▼▼▼

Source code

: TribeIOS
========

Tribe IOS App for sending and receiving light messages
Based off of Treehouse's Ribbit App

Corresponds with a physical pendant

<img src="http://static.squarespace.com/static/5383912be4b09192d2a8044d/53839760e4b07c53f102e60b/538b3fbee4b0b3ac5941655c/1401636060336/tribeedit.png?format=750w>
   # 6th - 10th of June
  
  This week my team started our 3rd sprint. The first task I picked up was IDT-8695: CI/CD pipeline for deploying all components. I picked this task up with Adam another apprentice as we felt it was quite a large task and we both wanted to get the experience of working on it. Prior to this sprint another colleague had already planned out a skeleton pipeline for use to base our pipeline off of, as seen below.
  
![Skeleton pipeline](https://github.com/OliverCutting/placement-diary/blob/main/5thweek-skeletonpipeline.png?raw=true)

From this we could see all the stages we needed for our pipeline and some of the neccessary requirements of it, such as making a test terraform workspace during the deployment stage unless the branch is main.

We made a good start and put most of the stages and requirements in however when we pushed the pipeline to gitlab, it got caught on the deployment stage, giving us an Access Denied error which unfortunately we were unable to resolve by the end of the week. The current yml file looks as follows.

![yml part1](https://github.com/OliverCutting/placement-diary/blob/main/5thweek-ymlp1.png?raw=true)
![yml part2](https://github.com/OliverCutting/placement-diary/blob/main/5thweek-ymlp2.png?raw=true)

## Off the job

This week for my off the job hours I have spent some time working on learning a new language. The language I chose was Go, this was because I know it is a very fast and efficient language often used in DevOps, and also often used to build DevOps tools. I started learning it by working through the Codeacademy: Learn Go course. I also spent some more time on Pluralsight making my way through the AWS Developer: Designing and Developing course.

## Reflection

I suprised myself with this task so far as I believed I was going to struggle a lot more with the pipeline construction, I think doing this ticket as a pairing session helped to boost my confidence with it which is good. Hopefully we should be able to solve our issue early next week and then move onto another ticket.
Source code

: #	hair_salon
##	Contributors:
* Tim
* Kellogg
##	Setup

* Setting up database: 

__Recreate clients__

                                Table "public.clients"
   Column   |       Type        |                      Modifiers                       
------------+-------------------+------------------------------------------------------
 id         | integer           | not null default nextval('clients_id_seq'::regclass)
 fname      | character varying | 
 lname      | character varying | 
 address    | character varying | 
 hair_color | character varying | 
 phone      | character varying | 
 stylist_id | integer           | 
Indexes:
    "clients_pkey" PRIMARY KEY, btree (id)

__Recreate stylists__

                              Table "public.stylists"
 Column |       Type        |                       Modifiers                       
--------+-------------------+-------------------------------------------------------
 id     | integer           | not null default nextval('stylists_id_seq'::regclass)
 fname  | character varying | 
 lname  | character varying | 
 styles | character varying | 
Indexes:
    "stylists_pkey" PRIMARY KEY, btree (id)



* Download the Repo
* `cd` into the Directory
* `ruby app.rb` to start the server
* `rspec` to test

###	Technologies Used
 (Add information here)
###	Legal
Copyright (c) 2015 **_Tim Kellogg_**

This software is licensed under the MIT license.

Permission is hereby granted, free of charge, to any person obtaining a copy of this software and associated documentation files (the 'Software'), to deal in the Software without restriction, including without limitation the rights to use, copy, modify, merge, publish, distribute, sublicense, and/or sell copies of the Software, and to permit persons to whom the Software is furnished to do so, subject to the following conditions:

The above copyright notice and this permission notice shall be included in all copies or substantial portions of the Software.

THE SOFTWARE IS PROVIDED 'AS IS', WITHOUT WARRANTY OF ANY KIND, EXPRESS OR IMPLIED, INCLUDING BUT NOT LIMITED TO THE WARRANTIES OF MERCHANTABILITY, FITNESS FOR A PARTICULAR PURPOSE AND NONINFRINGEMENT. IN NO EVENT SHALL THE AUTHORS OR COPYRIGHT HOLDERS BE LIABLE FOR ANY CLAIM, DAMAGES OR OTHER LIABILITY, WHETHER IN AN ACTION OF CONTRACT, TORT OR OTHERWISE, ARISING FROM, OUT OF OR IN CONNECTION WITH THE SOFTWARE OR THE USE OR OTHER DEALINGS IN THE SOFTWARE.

▲▲▲

Restate every record verbatim.

Source code

: TribeIOS
========

Tribe IOS App for sending and receiving light messages
Based off of Treehouse's Ribbit App

Corresponds with a physical pendant

<img src="http://static.squarespace.com/static/5383912be4b09192d2a8044d/53839760e4b07c53f102e60b/538b3fbee4b0b3ac5941655c/1401636060336/tribeedit.png?format=750w>
   # 6th - 10th of June
  
  This week my team started our 3rd sprint. The first task I picked up was IDT-8695: CI/CD pipeline for deploying all components. I picked this task up with Adam another apprentice as we felt it was quite a large task and we both wanted to get the experience of working on it. Prior to this sprint another colleague had already planned out a skeleton pipeline for use to base our pipeline off of, as seen below.
  
![Skeleton pipeline](https://github.com/OliverCutting/placement-diary/blob/main/5thweek-skeletonpipeline.png?raw=true)

From this we could see all the stages we needed for our pipeline and some of the neccessary requirements of it, such as making a test terraform workspace during the deployment stage unless the branch is main.

We made a good start and put most of the stages and requirements in however when we pushed the pipeline to gitlab, it got caught on the deployment stage, giving us an Access Denied error which unfortunately we were unable to resolve by the end of the week. The current yml file looks as follows.

![yml part1](https://github.com/OliverCutting/placement-diary/blob/main/5thweek-ymlp1.png?raw=true)
![yml part2](https://github.com/OliverCutting/placement-diary/blob/main/5thweek-ymlp2.png?raw=true)

## Off the job

This week for my off the job hours I have spent some time working on learning a new language. The language I chose was Go, this was because I know it is a very fast and efficient language often used in DevOps, and also often used to build DevOps tools. I started learning it by working through the Codeacademy: Learn Go course. I also spent some more time on Pluralsight making my way through the AWS Developer: Designing and Developing course.

## Reflection

I suprised myself with this task so far as I believed I was going to struggle a lot more with the pipeline construction, I think doing this ticket as a pairing session helped to boost my confidence with it which is good. Hopefully we should be able to solve our issue early next week and then move onto another ticket.
Source code

: #	hair_salon
##	Contributors:
* Tim
* Kellogg
##	Setup

* Setting up database: 

__Recreate clients__

                                Table "public.clients"
   Column   |       Type        |                      Modifiers                       
------------+-------------------+------------------------------------------------------
 id         | integer           | not null default nextval('clients_id_seq'::regclass)
 fname      | character varying | 
 lname      | character varying | 
 address    | character varying | 
 hair_color | character varying | 
 phone      | character varying | 
 stylist_id | integer           | 
Indexes:
    "clients_pkey" PRIMARY KEY, btree (id)

__Recreate stylists__

                              Table "public.stylists"
 Column |       Type        |                       Modifiers                       
--------+-------------------+-------------------------------------------------------
 id     | integer           | not null default nextval('stylists_id_seq'::regclass)
 fname  | character varying | 
 lname  | character varying | 
 styles | character varying | 
Indexes:
    "stylists_pkey" PRIMARY KEY, btree (id)



* Download the Repo
* `cd` into the Directory
* `ruby app.rb` to start the server
* `rspec` to test

###	Technologies Used
 (Add information here)
###	Legal
Copyright (c) 2015 **_Tim Kellogg_**

This software is licensed under the MIT license.

Permission is hereby granted, free of charge, to any person obtaining a copy of this software and associated documentation files (the 'Software'), to deal in the Software without restriction, including without limitation the rights to use, copy, modify, merge, publish, distribute, sublicense, and/or sell copies of the Software, and to permit persons to whom the Software is furnished to do so, subject to the following conditions:

The above copyright notice and this permission notice shall be included in all copies or substantial portions of the Software.

THE SOFTWARE IS PROVIDED 'AS IS', WITHOUT WARRANTY OF ANY KIND, EXPRESS OR IMPLIED, INCLUDING BUT NOT LIMITED TO THE WARRANTIES OF MERCHANTABILITY, FITNESS FOR A PARTICULAR PURPOSE AND NONINFRINGEMENT. IN NO EVENT SHALL THE AUTHORS OR COPYRIGHT HOLDERS BE LIABLE FOR ANY CLAIM, DAMAGES OR OTHER LIABILITY, WHETHER IN AN ACTION OF CONTRACT, TORT OR OTHERWISE, ARISING FROM, OUT OF OR IN CONNECTION WITH THE SOFTWARE OR THE USE OR OTHER DEALINGS IN THE SOFTWARE.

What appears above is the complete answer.